O PT lança mão da experiência de um veterano de seguidas batalhas eleitorais para voltar a ter representação na Câmara Municipal de Campos nestas eleições em outubro. A tarefa de construir uma nominata de peso foi entregue ao professor Luciano D’Ângelo Carneiro, depois de um longo tempo afastado do diretório local, bem como da organização e montagem de estratégias nas disputar eleitorais do partido como fizera em outras eleições na década de 1990. Em entrevista ao Campos 24 Horas dentro da série de publicações do site a respeito das eleições deste ano no município, D’ Angelo diz que o partido tem desde pré-candidaturas já testadas em outras eleições como a ex-vereadora Odisseia de Carvalho, além de lideranças como os sindicalistas Elaine Leão e Tezeu Bezera; o secretário de Comunicação do partido, Gilberto Gomes; o ex-reitor da Uenf, Raul Palacio; o professor do IFF, Décio Guimarães; o servidor da universidade, Cristiano Maciel, entre outros. Ele comenta também sobre a possibilidade do partido lançar a deputada Carla Machado na disputa pela Prefeitura de Campos. Vale ressaltar que houve a criação de uma federação partidária entre os partidos PT, PC do B e PV desde 2022. (leia mais abaixo)

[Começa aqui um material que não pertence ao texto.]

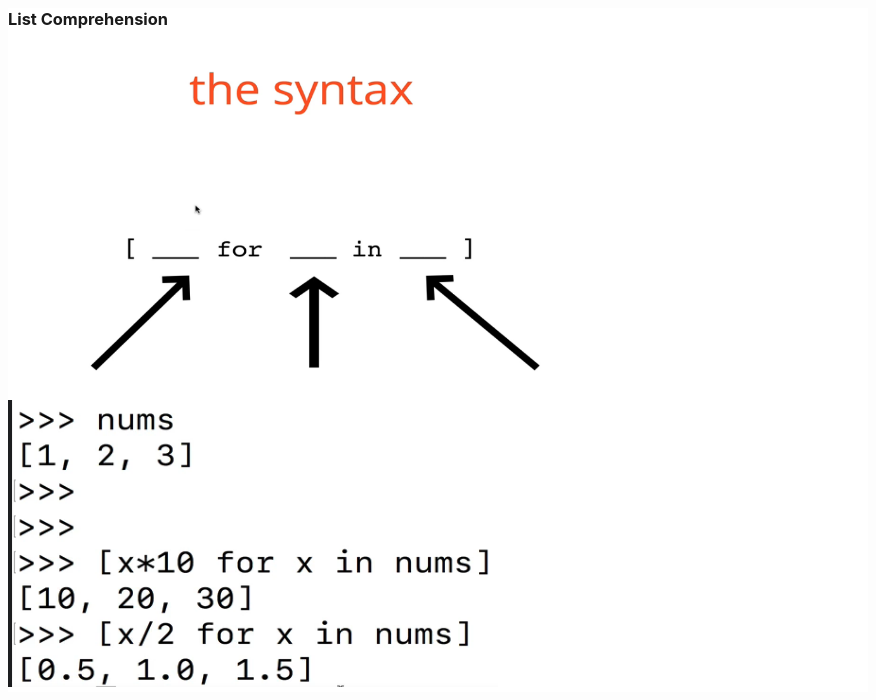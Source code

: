 ### List Comprehension

<img src="./media/image66.png" style="width:6.5in;height:3.46111in" />

<img src="./media/image67.png"
style="width:5.10417in;height:2.98958in" />
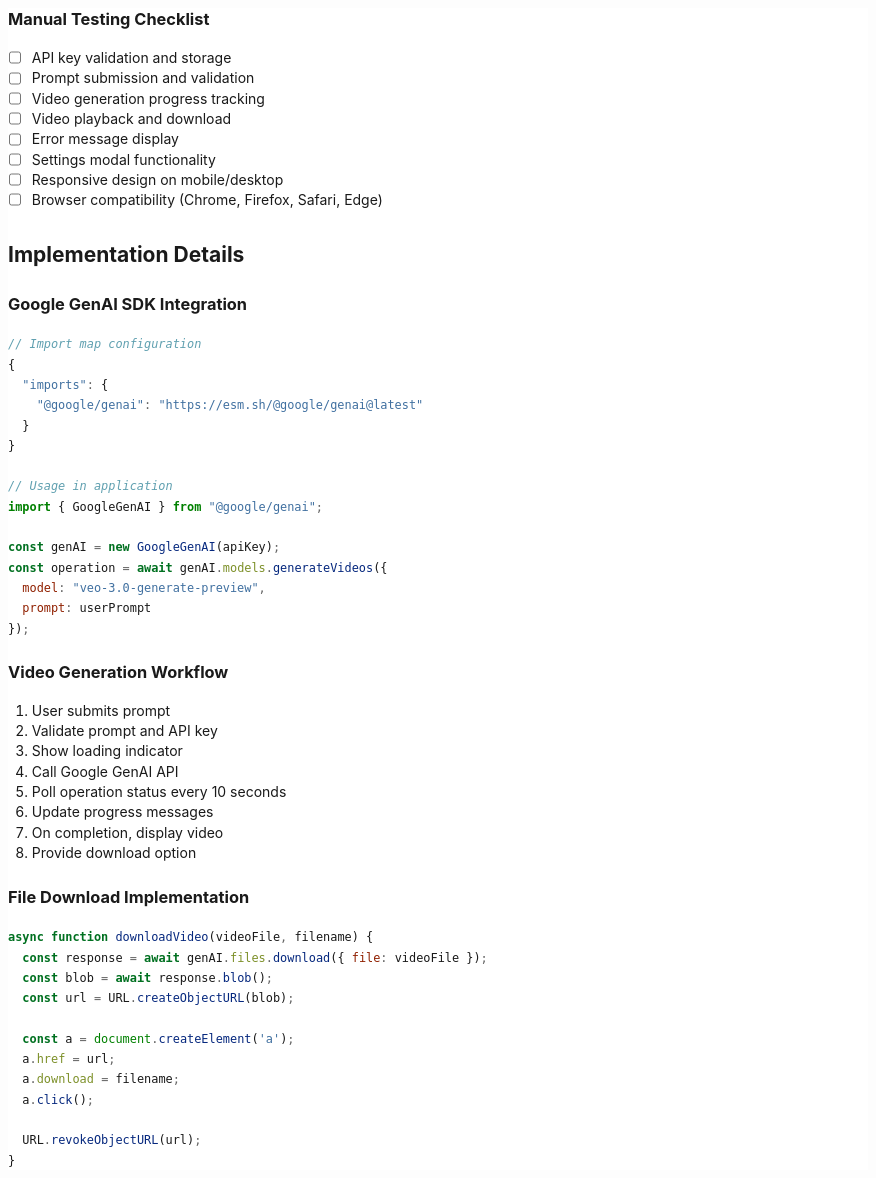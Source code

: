 ### Manual Testing Checklist
- [ ] API key validation and storage
- [ ] Prompt submission and validation
- [ ] Video generation progress tracking
- [ ] Video playback and download
- [ ] Error message display
- [ ] Settings modal functionality
- [ ] Responsive design on mobile/desktop
- [ ] Browser compatibility (Chrome, Firefox, Safari, Edge)

## Implementation Details

### Google GenAI SDK Integration
```javascript
// Import map configuration
{
  "imports": {
    "@google/genai": "https://esm.sh/@google/genai@latest"
  }
}

// Usage in application
import { GoogleGenAI } from "@google/genai";

const genAI = new GoogleGenAI(apiKey);
const operation = await genAI.models.generateVideos({
  model: "veo-3.0-generate-preview",
  prompt: userPrompt
});
```

### Video Generation Workflow
1. User submits prompt
2. Validate prompt and API key
3. Show loading indicator
4. Call Google GenAI API
5. Poll operation status every 10 seconds
6. Update progress messages
7. On completion, display video
8. Provide download option

### File Download Implementation
```javascript
async function downloadVideo(videoFile, filename) {
  const response = await genAI.files.download({ file: videoFile });
  const blob = await response.blob();
  const url = URL.createObjectURL(blob);
  
  const a = document.createElement('a');
  a.href = url;
  a.download = filename;
  a.click();
  
  URL.revokeObjectURL(url);
}
```
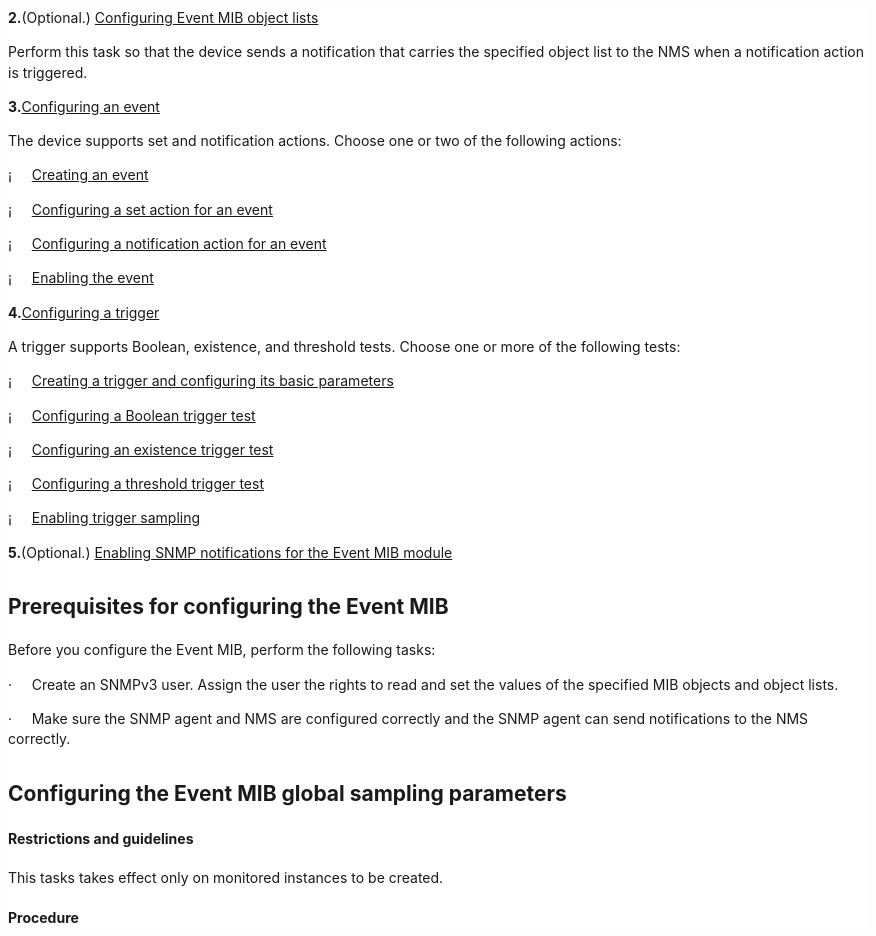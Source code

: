 **2\.**(Optional.) [Configuring Event MIB object lists](#_Ref421180004)

Perform this task so that the device
sends a notification that carries the specified object list to the NMS when a
notification action is triggered.

**3\.**[Configuring an event](#_Ref408997228)

The device supports set and notification
actions. Choose one or two of the following actions: 

¡     [Creating an event](#_Ref408997245)

¡     [Configuring a set action for an event](#_Ref408997248)

¡     [Configuring a notification action for an
event](#_Ref462910980)

¡     [Enabling the event](#_Ref462910981)

**4\.**[Configuring a trigger](#_Ref408997257)

A trigger supports Boolean, existence, and
threshold tests. Choose one or more of the following tests:

¡     [Creating a trigger and configuring its basic
parameters](#_Ref462911087)

¡     [Configuring a Boolean trigger test](#_Ref408997547)

¡     [Configuring an existence trigger test](#_Ref408997549)

¡     [Configuring a threshold trigger test](#_Ref408997551)

¡     [Enabling trigger sampling](#_Ref462911052)

**5\.**(Optional.) [Enabling SNMP notifications for the
Event MIB module](#_Ref463807808)

## Prerequisites for configuring the Event MIB

Before you configure the Event MIB, perform
the following tasks:

·     Create an SNMPv3 user. Assign the user the
rights to read and set the values of the specified MIB objects and object lists.

·     Make sure the SNMP agent and NMS are configured
correctly and the SNMP agent can send notifications to the NMS correctly.

## Configuring the Event MIB global sampling parameters

#### Restrictions and guidelines

This tasks takes effect only on monitored
instances to be created. 

#### Procedure
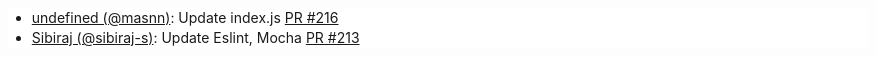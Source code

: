 * [undefined (@masnn)](https://github.com/masnn): Update index.js [PR #216](https://github.com/microsoft/vscode-generator-code/pull/216)
* [Sibiraj (@sibiraj-s)](https://github.com/sibiraj-s): Update Eslint, Mocha [PR #213](https://github.com/microsoft/vscode-generator-code/pull/213)


<a id="scroll-to-top" role="button" title="Scroll to top" aria-label="scroll to top" href="#"><span class="icon"></span></a>
<link rel="stylesheet" type="text/css" href="css/inproduct_releasenotes.css"/>
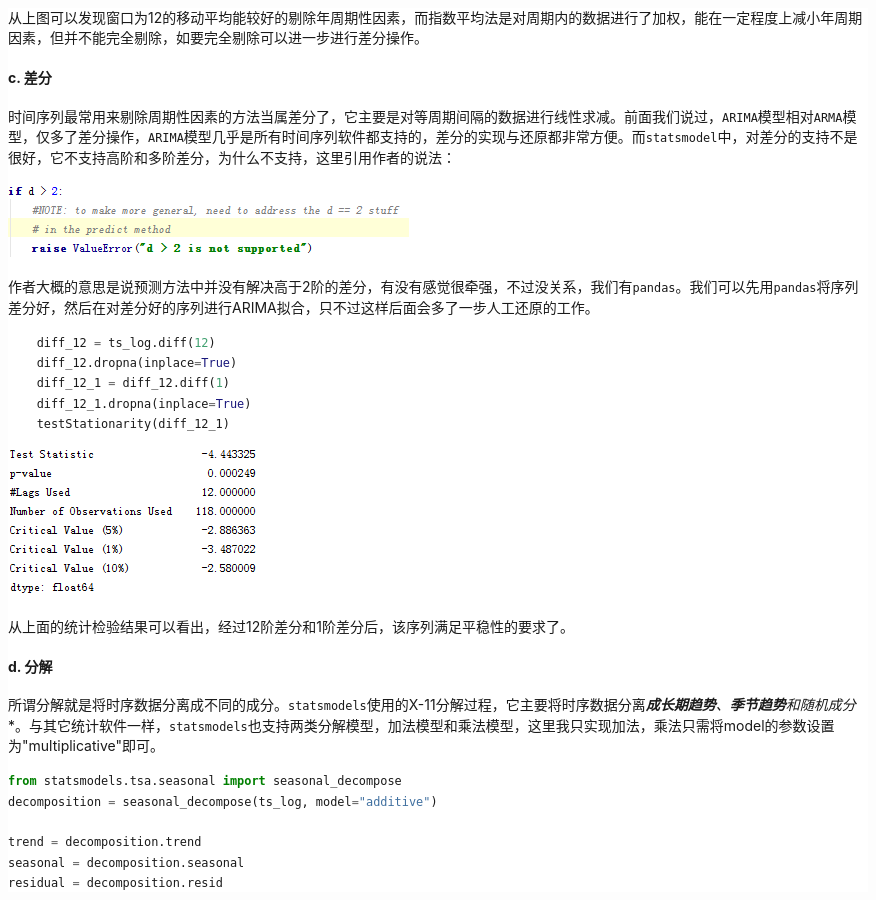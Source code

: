 从上图可以发现窗口为12的移动平均能较好的剔除年周期性因素，而指数平均法是对周期内的数据进行了加权，能在一定程度上减小年周期因素，但并不能完全剔除，如要完全剔除可以进一步进行差分操作。

#### c.  差分

时间序列最常用来剔除周期性因素的方法当属差分了，它主要是对等周期间隔的数据进行线性求减。前面我们说过，`ARIMA`模型相对`ARMA`模型，仅多了差分操作，`ARIMA`模型几乎是所有时间序列软件都支持的，差分的实现与还原都非常方便。而`statsmodel`中，对差分的支持不是很好，它不支持高阶和多阶差分，为什么不支持，这里引用作者的说法：

![ARIMA](/gallery/timeseries/timeseries17.png)

作者大概的意思是说预测方法中并没有解决高于2阶的差分，有没有感觉很牵强，不过没关系，我们有`pandas`。我们可以先用`pandas`将序列差分好，然后在对差分好的序列进行ARIMA拟合，只不过这样后面会多了一步人工还原的工作。

``` python
	diff_12 = ts_log.diff(12)
	diff_12.dropna(inplace=True)
	diff_12_1 = diff_12.diff(1)
	diff_12_1.dropna(inplace=True)
	testStationarity(diff_12_1)
```

![Test Statistic](/gallery/timeseries/timeseries18.png)

从上面的统计检验结果可以看出，经过12阶差分和1阶差分后，该序列满足平稳性的要求了。

#### d. 分解

所谓分解就是将时序数据分离成不同的成分。`statsmodels`使用的X-11分解过程，它主要将时序数据分离***成长期趋势**、**季节趋势**和**随机成分**。与其它统计软件一样，`statsmodels`也支持两类分解模型，加法模型和乘法模型，这里我只实现加法，乘法只需将model的参数设置为"multiplicative"即可。

``` python
from statsmodels.tsa.seasonal import seasonal_decompose
decomposition = seasonal_decompose(ts_log, model="additive")

trend = decomposition.trend
seasonal = decomposition.seasonal
residual = decomposition.resid
```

“Voltei para conversar com os companheiros do PT e fiz até críticas pelo fato de o partido estar há várias gestões sem uma representação na Câmara. Então, me lançaram este desafio quando falei sobre a possibilidade de se montar uma estratégia para uma campanha de poucos recursos. No plano local, o PT não tem o poder ou uma máquina nas mãos, muito menos grandes doações de recursos como os partidos de centro direita”, disse. (leia mais abaixo)
“A ideia, então, é construir uma nominata sem vereadores com mandato ou mesmo aqueles candidatos pesos-pesados com alguma vinculação com estruturas de poder local. Assim, a estratégia é lançar mais candidatos com capacidade de fazer 500, 600 ou 700 votos, outros com previsão de fazer bem mais. A nominata está completinha e estou bastante animado”, comentou D’ Ângelo. (leia mais abaixo)
As projeções apontam para que o partido eleja entre um e dois candidatos à Câmara. Se o candidato a prefeitura foi muito bem na disputa, as estimativas aumentam para até três cadeiras. (leia mais abaixo)
Luciano D Ângelo lembra que a última vez que o PT elegeu dois vereadores sob sua coordenação foi em 1996 com o petroleiro Antônio Carlos Rangel e o professor José Carlos Fontes. Na ocasião, D’Ângelo foi candidato a prefeito, como também em 1992. “Precisamos melhorar o nível dos debates na Câmara, que hoje me parece muito fraca”. (leia mais abaixo)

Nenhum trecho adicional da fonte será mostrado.